* _Task directions_
What is needed is an exact copy of the lines in the listing below, from the one with "## Support and contact details" up to and including the one with "THE SOFTWARE IS PROVIDED", with no other lines.
++++
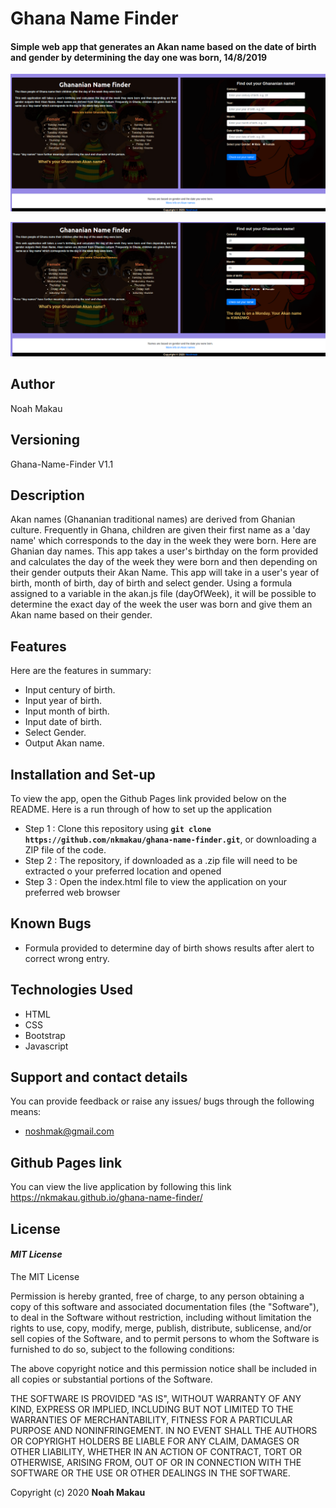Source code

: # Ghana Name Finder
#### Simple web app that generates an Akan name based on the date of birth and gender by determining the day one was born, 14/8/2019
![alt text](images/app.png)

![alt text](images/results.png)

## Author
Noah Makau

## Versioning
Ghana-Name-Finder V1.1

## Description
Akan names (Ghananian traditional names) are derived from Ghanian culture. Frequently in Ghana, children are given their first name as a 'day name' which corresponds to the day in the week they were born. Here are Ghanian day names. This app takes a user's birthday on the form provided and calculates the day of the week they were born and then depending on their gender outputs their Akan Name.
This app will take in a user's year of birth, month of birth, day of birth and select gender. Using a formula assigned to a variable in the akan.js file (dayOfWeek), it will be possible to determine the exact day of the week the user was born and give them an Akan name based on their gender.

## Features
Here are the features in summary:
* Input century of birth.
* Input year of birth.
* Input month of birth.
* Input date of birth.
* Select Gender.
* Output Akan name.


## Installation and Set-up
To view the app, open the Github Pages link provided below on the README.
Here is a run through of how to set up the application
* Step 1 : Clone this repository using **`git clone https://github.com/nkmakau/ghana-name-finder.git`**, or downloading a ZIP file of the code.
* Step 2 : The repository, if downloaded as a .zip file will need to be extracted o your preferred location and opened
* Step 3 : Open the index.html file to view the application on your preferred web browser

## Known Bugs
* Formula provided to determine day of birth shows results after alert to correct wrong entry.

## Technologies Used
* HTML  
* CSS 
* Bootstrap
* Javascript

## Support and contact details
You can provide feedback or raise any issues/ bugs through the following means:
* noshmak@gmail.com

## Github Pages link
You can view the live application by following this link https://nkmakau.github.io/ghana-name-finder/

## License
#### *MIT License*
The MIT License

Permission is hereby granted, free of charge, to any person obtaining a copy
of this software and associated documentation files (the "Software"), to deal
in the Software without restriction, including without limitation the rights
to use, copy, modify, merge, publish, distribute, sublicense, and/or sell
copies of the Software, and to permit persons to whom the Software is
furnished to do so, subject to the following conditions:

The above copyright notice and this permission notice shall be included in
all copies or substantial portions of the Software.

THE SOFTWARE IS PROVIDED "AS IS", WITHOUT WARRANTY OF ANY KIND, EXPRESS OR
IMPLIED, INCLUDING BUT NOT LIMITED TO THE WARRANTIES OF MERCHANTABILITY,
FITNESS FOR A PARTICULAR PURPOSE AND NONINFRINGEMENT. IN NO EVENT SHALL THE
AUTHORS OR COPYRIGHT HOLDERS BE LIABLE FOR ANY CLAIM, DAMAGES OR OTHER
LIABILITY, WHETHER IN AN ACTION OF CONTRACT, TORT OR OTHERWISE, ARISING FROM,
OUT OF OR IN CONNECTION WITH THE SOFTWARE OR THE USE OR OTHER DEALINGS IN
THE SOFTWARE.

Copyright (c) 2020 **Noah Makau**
++++
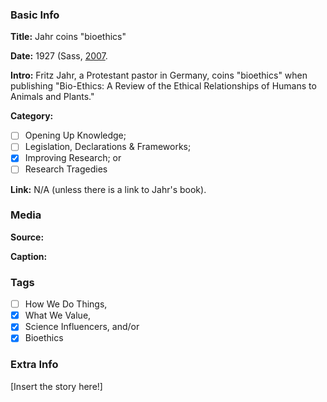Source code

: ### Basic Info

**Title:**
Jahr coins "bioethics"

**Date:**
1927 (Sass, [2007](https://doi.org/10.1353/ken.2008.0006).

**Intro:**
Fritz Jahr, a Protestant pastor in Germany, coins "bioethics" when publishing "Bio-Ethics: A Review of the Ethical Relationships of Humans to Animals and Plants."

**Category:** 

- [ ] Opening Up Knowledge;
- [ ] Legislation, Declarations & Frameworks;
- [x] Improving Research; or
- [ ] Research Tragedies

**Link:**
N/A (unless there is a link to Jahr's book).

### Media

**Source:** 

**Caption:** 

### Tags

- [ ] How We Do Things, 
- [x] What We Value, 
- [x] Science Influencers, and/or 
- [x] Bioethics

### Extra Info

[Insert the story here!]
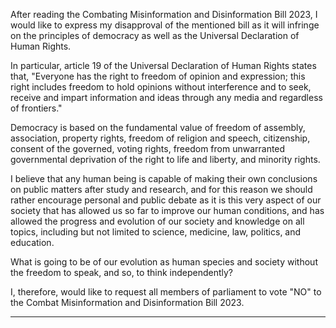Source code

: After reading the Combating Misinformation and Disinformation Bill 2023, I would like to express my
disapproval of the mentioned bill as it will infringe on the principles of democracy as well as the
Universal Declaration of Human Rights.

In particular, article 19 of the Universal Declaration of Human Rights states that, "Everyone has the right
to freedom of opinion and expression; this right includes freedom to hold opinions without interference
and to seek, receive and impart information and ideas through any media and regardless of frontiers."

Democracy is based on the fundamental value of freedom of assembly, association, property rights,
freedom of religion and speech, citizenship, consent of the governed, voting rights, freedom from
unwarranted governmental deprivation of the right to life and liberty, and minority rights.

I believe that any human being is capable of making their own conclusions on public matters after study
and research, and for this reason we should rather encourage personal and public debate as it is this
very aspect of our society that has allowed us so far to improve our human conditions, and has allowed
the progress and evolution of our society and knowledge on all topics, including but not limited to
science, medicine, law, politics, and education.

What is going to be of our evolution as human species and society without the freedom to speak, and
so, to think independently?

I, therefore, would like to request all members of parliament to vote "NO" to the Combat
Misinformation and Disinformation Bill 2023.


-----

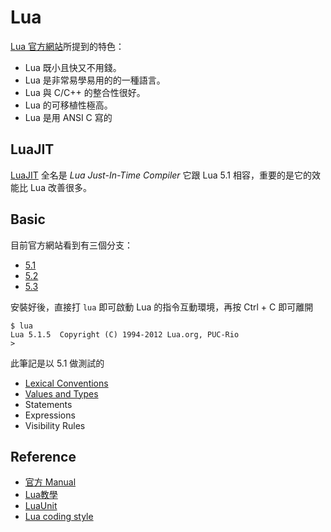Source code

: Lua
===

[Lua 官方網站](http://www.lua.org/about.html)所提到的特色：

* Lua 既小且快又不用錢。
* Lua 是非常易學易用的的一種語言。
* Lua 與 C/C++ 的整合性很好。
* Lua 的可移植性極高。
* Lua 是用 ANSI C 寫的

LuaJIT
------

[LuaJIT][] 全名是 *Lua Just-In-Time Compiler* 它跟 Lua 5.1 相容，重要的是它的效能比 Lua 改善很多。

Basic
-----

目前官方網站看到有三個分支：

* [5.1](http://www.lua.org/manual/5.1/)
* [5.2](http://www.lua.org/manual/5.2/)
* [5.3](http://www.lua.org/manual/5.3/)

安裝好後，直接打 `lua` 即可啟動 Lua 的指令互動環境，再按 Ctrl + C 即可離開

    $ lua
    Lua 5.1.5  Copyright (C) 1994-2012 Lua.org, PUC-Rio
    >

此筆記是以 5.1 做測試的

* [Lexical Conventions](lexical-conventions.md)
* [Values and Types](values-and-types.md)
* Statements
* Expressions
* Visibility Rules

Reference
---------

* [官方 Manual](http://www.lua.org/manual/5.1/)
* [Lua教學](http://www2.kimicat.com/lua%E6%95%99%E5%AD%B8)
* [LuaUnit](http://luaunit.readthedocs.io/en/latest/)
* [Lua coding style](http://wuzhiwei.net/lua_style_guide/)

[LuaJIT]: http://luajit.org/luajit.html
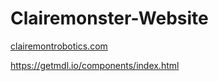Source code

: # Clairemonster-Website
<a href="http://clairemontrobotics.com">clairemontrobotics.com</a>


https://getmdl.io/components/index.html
++++
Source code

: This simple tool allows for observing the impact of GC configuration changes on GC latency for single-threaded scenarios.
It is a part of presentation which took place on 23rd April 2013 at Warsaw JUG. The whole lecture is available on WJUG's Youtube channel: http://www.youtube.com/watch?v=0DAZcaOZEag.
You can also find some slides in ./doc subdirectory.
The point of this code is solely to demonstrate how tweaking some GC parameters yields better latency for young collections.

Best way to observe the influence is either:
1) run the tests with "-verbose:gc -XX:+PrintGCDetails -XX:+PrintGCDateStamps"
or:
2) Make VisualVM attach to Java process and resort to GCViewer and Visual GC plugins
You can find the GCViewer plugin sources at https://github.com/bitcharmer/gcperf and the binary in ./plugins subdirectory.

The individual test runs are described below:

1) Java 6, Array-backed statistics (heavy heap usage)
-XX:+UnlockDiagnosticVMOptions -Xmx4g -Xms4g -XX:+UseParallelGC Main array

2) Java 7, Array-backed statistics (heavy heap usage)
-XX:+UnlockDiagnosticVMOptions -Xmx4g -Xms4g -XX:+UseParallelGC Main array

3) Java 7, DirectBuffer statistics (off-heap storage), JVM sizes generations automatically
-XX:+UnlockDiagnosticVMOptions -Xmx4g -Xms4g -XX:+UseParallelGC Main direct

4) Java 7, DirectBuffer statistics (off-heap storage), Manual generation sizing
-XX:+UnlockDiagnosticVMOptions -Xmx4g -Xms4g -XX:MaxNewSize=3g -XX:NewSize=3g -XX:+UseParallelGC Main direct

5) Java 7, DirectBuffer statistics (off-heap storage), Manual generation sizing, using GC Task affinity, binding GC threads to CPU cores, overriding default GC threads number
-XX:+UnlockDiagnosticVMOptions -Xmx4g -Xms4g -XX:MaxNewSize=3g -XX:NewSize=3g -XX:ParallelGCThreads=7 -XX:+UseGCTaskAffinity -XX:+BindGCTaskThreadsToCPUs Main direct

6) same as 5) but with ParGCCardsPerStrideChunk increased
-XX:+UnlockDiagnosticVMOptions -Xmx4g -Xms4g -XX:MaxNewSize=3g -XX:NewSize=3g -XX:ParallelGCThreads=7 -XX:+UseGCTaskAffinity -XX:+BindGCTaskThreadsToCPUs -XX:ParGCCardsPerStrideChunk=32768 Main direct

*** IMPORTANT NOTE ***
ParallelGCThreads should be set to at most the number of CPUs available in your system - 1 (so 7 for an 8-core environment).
++++
* _Response to this exercise_
## Support and contact details
You can provide feedback or raise any issues/ bugs through the following means:
* noshmak@gmail.com

## Github Pages link
You can view the live application by following this link https://nkmakau.github.io/ghana-name-finder/

## License
#### *MIT License*
The MIT License

Permission is hereby granted, free of charge, to any person obtaining a copy
of this software and associated documentation files (the "Software"), to deal
in the Software without restriction, including without limitation the rights
to use, copy, modify, merge, publish, distribute, sublicense, and/or sell
copies of the Software, and to permit persons to whom the Software is
furnished to do so, subject to the following conditions:

The above copyright notice and this permission notice shall be included in
all copies or substantial portions of the Software.

THE SOFTWARE IS PROVIDED "AS IS", WITHOUT WARRANTY OF ANY KIND, EXPRESS OR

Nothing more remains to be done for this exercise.